The relation capital – interest means that the remaining portion of profit must be explained and vulgar economy does that by describing it as a return to the entrepreneur, as wages of superintendence. Yet, as Adam smith had already noted, whilst profits are proportionate to the capital advanced, the wages of superintendence are in inverse proportion to it. The wages of superintendence are proportionally high where little capital is advanced, and proportionally small where a large capital is advanced. But, it would be expected that where a large amount of capital is advanced, including, therefore, a large amount of labour to supervise and coordinate, a large amount of fixed capital and materials to take responsibility for, the labour of superintendence would be that much greater, and so the wages of superintendence greater too. 

The reality is, of course, that the industrial profit, or profit of enterprise, remaining after the deduction of interest has little to do with any labour of superintendence. The profit of the firm is a function of the average rate of profit; the interest deducted from this profit is a function of the rate of interest, and similarly for the rent. The profit of enterprise is then a function first of the average rate of profit, and then of these deductions from it. 
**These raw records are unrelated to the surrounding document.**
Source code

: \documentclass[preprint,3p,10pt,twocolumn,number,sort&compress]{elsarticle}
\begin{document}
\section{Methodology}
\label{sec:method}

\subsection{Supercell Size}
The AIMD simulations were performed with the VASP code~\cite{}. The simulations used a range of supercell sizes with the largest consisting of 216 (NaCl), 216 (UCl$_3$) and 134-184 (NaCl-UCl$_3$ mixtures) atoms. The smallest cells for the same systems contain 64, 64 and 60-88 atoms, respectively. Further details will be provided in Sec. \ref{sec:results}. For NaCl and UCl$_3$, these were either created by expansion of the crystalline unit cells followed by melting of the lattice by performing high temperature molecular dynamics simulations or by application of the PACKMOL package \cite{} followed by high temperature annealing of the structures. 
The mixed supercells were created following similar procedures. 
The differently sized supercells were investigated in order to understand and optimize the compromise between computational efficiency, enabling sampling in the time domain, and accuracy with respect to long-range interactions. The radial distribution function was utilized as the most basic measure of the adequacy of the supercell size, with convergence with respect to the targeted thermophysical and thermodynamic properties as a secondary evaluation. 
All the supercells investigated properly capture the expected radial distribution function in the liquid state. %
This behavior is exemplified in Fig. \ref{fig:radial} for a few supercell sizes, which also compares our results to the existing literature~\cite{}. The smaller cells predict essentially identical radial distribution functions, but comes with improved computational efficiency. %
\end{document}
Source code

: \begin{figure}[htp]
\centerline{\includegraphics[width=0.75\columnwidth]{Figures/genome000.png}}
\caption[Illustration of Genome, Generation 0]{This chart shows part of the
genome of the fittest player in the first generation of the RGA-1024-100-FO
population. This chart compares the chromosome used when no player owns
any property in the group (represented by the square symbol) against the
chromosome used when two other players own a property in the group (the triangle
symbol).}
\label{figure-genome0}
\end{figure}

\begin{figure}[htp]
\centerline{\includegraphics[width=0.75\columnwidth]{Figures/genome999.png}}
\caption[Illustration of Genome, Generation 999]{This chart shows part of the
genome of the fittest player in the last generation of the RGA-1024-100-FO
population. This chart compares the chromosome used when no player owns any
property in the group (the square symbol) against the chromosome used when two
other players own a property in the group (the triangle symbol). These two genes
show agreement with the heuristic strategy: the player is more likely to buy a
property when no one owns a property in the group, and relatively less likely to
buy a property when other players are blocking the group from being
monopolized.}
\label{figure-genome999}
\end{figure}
The labour of superintendence itself divides into two different components. There is the labour of supervision and coordination that is required in all labour processes based on cooperation and the division of labour, and then there is that labour required only because of the antagonistic relation between the labourers and the owners of means of production. 

“A conductor does not have to be the owner of the instruments used by the orchestra, nor is it one of his functions as a conductor to speculate on the subsistence costs of the members of the orchestra, or, in general, to have anything to do with their “wages”.” (p 505) 

The reason that the wages of superintendence are proportionally high, where a small amount of capital is advanced, is hat the wages of the entrepreneur often do include a large amount of actual wages, including, often, for labour they continue to undertake in actual production. 

“... the capitalist is something between an exploiter of other people’s labour and a person who lives off his own labour)” (p 505) 

They are proportionally small where a large capital is advanced precisely because the entrepreneur performs proportionately less labour, professional managers are employed on market rates of wages, and so on.